-- Opening Marker --

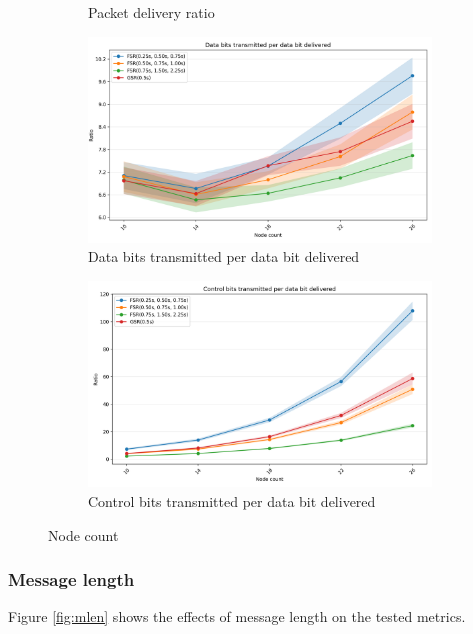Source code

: \documentclass{winslabreport}
\begin{document}
\begin{figure}
\begin{subfigure}[b]{0.45\textwidth}
        \caption{Packet delivery ratio}
        \label{fig:delivery_node}
    \end{subfigure}
    \begin{subfigure}[b]{0.45\textwidth}
        \includegraphics[width=\textwidth]{../figures/nodeCount/data_bits_transmitted_per_data_bit_delivered.png}
        \caption{Data bits transmitted per data bit delivered}
        \label{fig:data_bits_node}
    \end{subfigure}
    \begin{subfigure}[b]{0.45\textwidth}
        \includegraphics[width=\textwidth]{../figures/nodeCount/control_bits_transmitted_per_data_bit_delivered.png}
        \caption{Control bits transmitted per data bit delivered}
        \label{fig:control_bits_node}
    \end{subfigure}
    \caption{Node count}
    \label{fig:node}
\end{figure}

\subsubsection{Message length}
Figure \ref{fig:mlen} shows the effects of message length on the tested metrics.
\end{document}
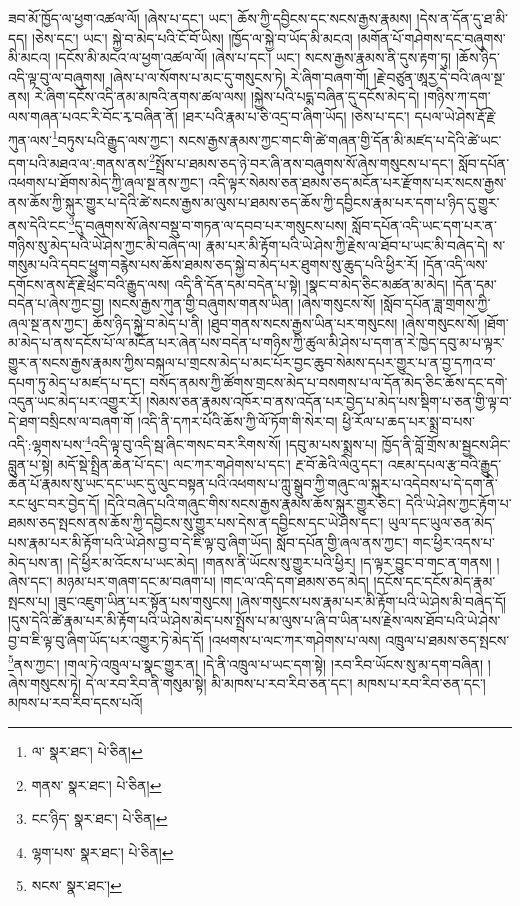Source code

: ཟབ་མོ་ཁྱོད་ལ་ཕྱག་འཚལ་ལོ། །ཞེས་པ་དང་། ཡང་། ཆོས་ཀྱི་དབྱིངས་དང་སངས་རྒྱས་རྣམས། །དེས་ན་དོན་དུ་ཐ་མི་དད། །ཅེས་དང་། ཡང་། སྐྱེ་བ་མེད་པའི་ངོ་བོ་ཡིས། །ཁྱོད་ལ་སྐྱེ་བ་ཡོད་མི་མངའ། །མགོན་པོ་གཤེགས་དང་བཞུགས་མི་མངའ། །དངོས་མི་མངའ་ལ་ཕྱག་འཚལ་ལོ། །ཞེས་པ་དང་། ཡང་། སངས་རྒྱས་རྣམས་ནི་དུས་རྟག་ཏུ། །ཆོས་ཉིད་འདི་ལྟ་བུ་ལ་བཞུགས། །ཞེས་པ་ལ་སོགས་པ་མང་དུ་གསུངས་ཏེ། རེ་ཞིག་བཞག་གོ། །རྗེ་བཙུན་ཨཱརྱ་དེ་བའི་ཞལ་སྔ་ནས། རེ་ཞིག་དངོས་འདི་ནམ་མཁའི་ནགས་ཚལ་ལས། །སྐྱེས་པའི་པདྨ་བཞིན་དུ་དངོས་མེད་དེ། །གཉིས་ཀ་དག་ལས་གཞན་པའང་རི་བོང་རྭ་བཞིན་ནོ། །ཐར་པའི་རྣམ་པ་ཅི་འདྲ་བ་ཞིག་ཡོད། །ཅེས་པ་དང་། དཔལ་ཡེ་ཤེས་རྡོ་རྗེ་ཀུན་ལས་\footnote{ལ་  སྣར་ཐང་།  པེ་ཅིན། }བཏུས་པའི་རྒྱུད་ལས་ཀྱང་། སངས་རྒྱས་རྣམས་ཀྱང་གང་གི་ཚེ་གཞན་གྱི་དོན་མི་མཛད་པ་དེའི་ཚེ་ཡང་དག་པའི་མཐའ་ལ་:གནས་ནས་\footnote{གནས་  སྣར་ཐང་།  པེ་ཅིན། }སྤྲོས་པ་ཐམས་ཅད་ཉེ་བར་ཞི་ནས་བཞུགས་སོ་ཞེས་གསུངས་པ་དང་། སློབ་དཔོན་འཕགས་པ་ཐོགས་མེད་ཀྱི་ཞལ་སྔ་ནས་ཀྱང་། འདི་ལྟར་སེམས་ཅན་ཐམས་ཅད་མངོན་པར་རྫོགས་པར་སངས་རྒྱས་ནས་ཆོས་ཀྱི་སྐུར་གྱུར་པ་དེའི་ཚེ་སངས་རྒྱས་མ་ལུས་པ་ཐམས་ཅད་ཆོས་ཀྱི་དབྱིངས་རྣམ་པར་དག་པ་ཉིད་དུ་གྱུར་ནས་དེའི་ངང་\footnote{ངང་ཉིད་  སྣར་ཐང་།  པེ་ཅིན། }དུ་བཞུགས་སོ་ཞེས་བསྡུ་བ་གཏན་ལ་དབབ་པར་གསུངས་པས། སློབ་དཔོན་འདི་ཡང་དག་པར་ན་གཉིས་སུ་མེད་པའི་ཡེ་ཤེས་ཀྱང་མི་བཞེད་ལ། རྣམ་པར་མི་རྟོག་པའི་ཡེ་ཤེས་ཀྱི་རྗེས་ལ་ཐོབ་པ་ཡང་མི་བཞེད་དེ། ས་གསུམ་པའི་དབང་ཕྱུག་བརྙེས་པས་ཆོས་ཐམས་ཅད་སྐྱེ་བ་མེད་པར་ཐུགས་སུ་ཆུད་པའི་ཕྱིར་རོ། །དོན་འདི་ལས་དགོངས་ནས་རྡོ་རྗེ་ཕྲེང་བའི་རྒྱུད་ལས། འདི་ནི་དོན་དམ་བདེན་པ་སྟེ། །སྣང་བ་མེད་ཅིང་མཚན་མ་མེད། །དོན་དམ་བདེན་པ་ཞེས་ཀྱང་བྱ། །སངས་རྒྱས་ཀུན་གྱི་བཞུགས་གནས་ཡིན། །ཞེས་གསུངས་སོ། །སློབ་དཔོན་ཟླ་གྲགས་ཀྱི་ཞལ་སྔ་ནས་ཀྱང་། ཆོས་ཉིད་སྐྱེ་བ་མེད་པ་ནི། །ཐུབ་གནས་སངས་རྒྱས་ཡིན་པར་གསུངས། །ཞེས་གསུངས་སོ། །ཐོག་མ་མེད་པ་ནས་དངོས་པོ་ལ་མངོན་པར་ཞེན་པས་བདེན་པ་གཉིས་ཀྱི་ཚུལ་མི་ཤེས་པ་དག་ན་རེ་ཁྱེད་དབུ་མ་པ་ལྟར་གྱུར་ན་སངས་རྒྱས་རྣམས་ཀྱིས་བསྐལ་པ་གྲངས་མེད་པ་མང་པོར་བྱང་ཆུབ་སེམས་དཔར་གྱུར་པ་ན་བྱ་དཀའ་བ་དཔག་ཏུ་མེད་པ་མཛད་པ་དང་། བསོད་ནམས་ཀྱི་ཚོགས་གྲངས་མེད་པ་བསགས་པ་ལ་དོན་མེད་ཅིང་ཆོས་དང་དགེ་འདུན་ཡང་མེད་པར་འགྱུར་རོ། །སེམས་ཅན་རྣམས་འཁོར་བ་ནས་འདོན་པར་བྱེད་པ་མེད་པས་སྡིག་པ་ཅན་གྱི་ལྟ་བ་དེ་ཐག་བསྲིངས་ལ་བཞག་གོ །འདི་ནི་དཀར་པོའི་ཆོས་ཀྱི་ལོ་ཏོག་གི་སེར་བ། ཕྱི་རོལ་པ་ཆད་པར་སྨྲ་བ་པས་འདི་:ལྷགས་པས་\footnote{ལྷག་པས་  སྣར་ཐང་།  པེ་ཅིན། }འདི་ལྟ་བུ་འདི་སྦ་ཞིང་གསང་བར་རིགས་སོ། །དབུ་མ་པས་སྨྲས་པ། ཁྱོད་ནི་བློ་གྲོས་མ་སྦྱངས་ཤིང་བླུན་པ་སྟེ། མདོ་སྡེ་སྤྲིན་ཆེན་པོ་དང་། ལང་ཀར་གཤེགས་པ་དང་། རྔ་བོ་ཆེའི་ལེའུ་དང་། འཇམ་དཔལ་རྩ་བའི་རྒྱུད་ཆེན་པོ་རྣམས་སུ་ཡང་དང་ཡང་དུ་ལུང་བསྟན་པའི་འཕགས་པ་ཀླུ་སྒྲུབ་ཀྱི་གཞུང་ལ་སྐུར་པ་འདེབས་པ་དེ་དག་ནི་རང་ཕུང་བར་བྱེད་དོ། །དེའི་བཞེད་པའི་གཞུང་གིས་སངས་རྒྱས་རྣམས་ཆོས་སྐུར་གྱུར་ཅིང་། དེའི་ཡེ་ཤེས་ཀྱང་རྟོག་པ་ཐམས་ཅད་སྤངས་ནས་ཆོས་ཀྱི་དབྱིངས་སུ་གྱུར་པས་དེས་ན་དབྱིངས་དང་ཡེ་ཤེས་དང་། ཡུལ་དང་ཡུལ་ཅན་མེད་པས་རྣམ་པར་མི་རྟོག་པའི་ཡེ་ཤེས་བྱ་བ་དེ་ཇི་ལྟ་བུ་ཞིག་ཡོད། སློབ་དཔོན་གྱི་ཞལ་ནས་ཀྱང་། གང་ཕྱིར་འདས་པ་མེད་པས་ན། །དེ་ཕྱིར་མ་འོངས་པ་ཡང་མེད། །གནས་ནི་ཡོངས་སུ་གྱུར་པའི་ཕྱིར། །ད་ལྟར་བྱུང་བ་གང་ན་གནས། །ཞེས་དང་། མཉམ་པར་གཞག་དང་མ་བཞག་པ། །གང་ལ་འདི་དག་ཐམས་ཅད་མེད། །དངོས་དང་དངོས་མེད་རྣམ་སྤངས་པ། །ཟུང་འཇུག་ཡིན་པར་སྟོན་པས་གསུངས། །ཞེས་གསུངས་པས་རྣམ་པར་མི་རྟོག་པའི་ཡེ་ཤེས་མི་བཞེད་དོ། །དུས་དེའི་ཚེ་རྣམ་པར་མི་རྟོག་པའི་ཡེ་ཤེས་མེད་པས་སྤྲོས་པ་མ་ལུས་པ་ཞི་བ་ཡིན་པས་རྗེས་ལས་ཐོབ་པའི་ཡེ་ཤེས་བྱ་བ་ཇི་ལྟ་བུ་ཞིག་ཡོད་པར་འགྱུར་ཏེ་མེད་དོ། །འཕགས་པ་ལང་ཀར་གཤེགས་པ་ལས། འཁྲུལ་པ་ཐམས་ཅད་སྤངས་\footnote{སངས་  སྣར་ཐང་། }ནས་ཀྱང་། །གལ་ཏེ་འཁྲུལ་པ་སྣང་གྱུར་ན། །དེ་ནི་འཁྲུལ་པ་ཡང་དག་སྟེ། །རབ་རིབ་ཡོངས་སུ་མ་དག་བཞིན། །ཞེས་གསུངས་ཏེ། དེ་ལ་རབ་རིབ་ནི་གསུམ་སྟེ། མི་མཁས་པ་རབ་རིབ་ཅན་དང་། མཁས་པ་རབ་རིབ་ཅན་དང་། མཁས་པ་རབ་རིབ་དངས་པའོ།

-- Closing Marker --

* Assignment:
Copy all lines of the records that have the string "nodeCount" in them.

* Answer box:
        \includegraphics[width=\textwidth]{../figures/nodeCount/data_bits_transmitted_per_data_bit_delivered.png}
        \includegraphics[width=\textwidth]{../figures/nodeCount/control_bits_transmitted_per_data_bit_delivered.png}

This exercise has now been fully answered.